Trapiello nos conduce en el primer capítulo a la Salamanca del inicio de la guerra, y a Unamuno, “el hombre más libre que ha dado España”, que escribe: “los motejados de intelectuales les estorbarán tanto a los unos como a los otros. Si no les fusilan los fascistas, les fusilarán los marxistas”. A partir de ahí no queda más que dejarse llevar por la prosa de Trapiello, que machaca  tópicos y simplificaciones gracias a su compromiso con los hechos y a una reflexión que sabe ser al tiempo aguda y completa, serena y apasionada, seria y divertida, compasiva e implacable. 

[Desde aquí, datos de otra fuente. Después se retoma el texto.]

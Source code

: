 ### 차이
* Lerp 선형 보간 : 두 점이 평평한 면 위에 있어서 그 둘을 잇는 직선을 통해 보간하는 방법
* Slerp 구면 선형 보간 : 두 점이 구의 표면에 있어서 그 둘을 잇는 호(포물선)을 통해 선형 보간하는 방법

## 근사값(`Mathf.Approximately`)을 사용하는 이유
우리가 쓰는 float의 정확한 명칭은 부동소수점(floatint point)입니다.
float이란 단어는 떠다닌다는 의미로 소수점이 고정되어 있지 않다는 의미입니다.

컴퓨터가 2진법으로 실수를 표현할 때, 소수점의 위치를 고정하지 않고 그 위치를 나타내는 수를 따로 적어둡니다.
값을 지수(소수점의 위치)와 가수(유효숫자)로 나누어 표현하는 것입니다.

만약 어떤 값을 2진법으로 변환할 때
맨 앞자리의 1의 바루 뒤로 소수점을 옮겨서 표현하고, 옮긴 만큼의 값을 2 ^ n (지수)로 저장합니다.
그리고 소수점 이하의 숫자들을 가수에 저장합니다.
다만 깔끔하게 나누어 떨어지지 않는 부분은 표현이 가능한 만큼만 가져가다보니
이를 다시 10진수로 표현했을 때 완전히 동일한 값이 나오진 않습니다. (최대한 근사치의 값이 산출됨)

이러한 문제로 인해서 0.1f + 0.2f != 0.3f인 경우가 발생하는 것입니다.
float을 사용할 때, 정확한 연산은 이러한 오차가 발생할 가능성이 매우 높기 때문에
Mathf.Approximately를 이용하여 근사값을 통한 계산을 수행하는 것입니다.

Tal es el esfuerzo de Trapiello por afilar su prosa para transmitir el fondo de sus personajes, que resulta imposible resumir en un par de líneas lo que aporta sobre cada uno, y sobre las relaciones entre ellos, que en tantos casos fueron contradictorias, como lo fue la amistad entre Lorca y José Antonio, o la seducción que ejercía en la izquierda el primer Giménez Caballero. Sus personajes son seres unidos y desunidos en episodios  trágicos, como la separación en bandos distintos de los hermanos Machado;  legendarios, como el famoso encuentro de Unamuno y Millán Astray; cargados del más entrañable y abnegado de los amores, como el de Antonio Machado a su madre, o teñidos de odio, como el de Foxá a Azaña, del que dice a su vez que era ¨un lírico del odio”, o el que profesaban Alberti y María Teresa León a Eugenio Montes, Unamuno y algunos más, a quienes señalaron desde la sección “A paseo” de la revista El Mono Azul, en un ejercicio periodístico que tenía bastante que ver con los “paseos” (unos cien al día) que acababan con un tiro en la nuca en el Madrid del 36.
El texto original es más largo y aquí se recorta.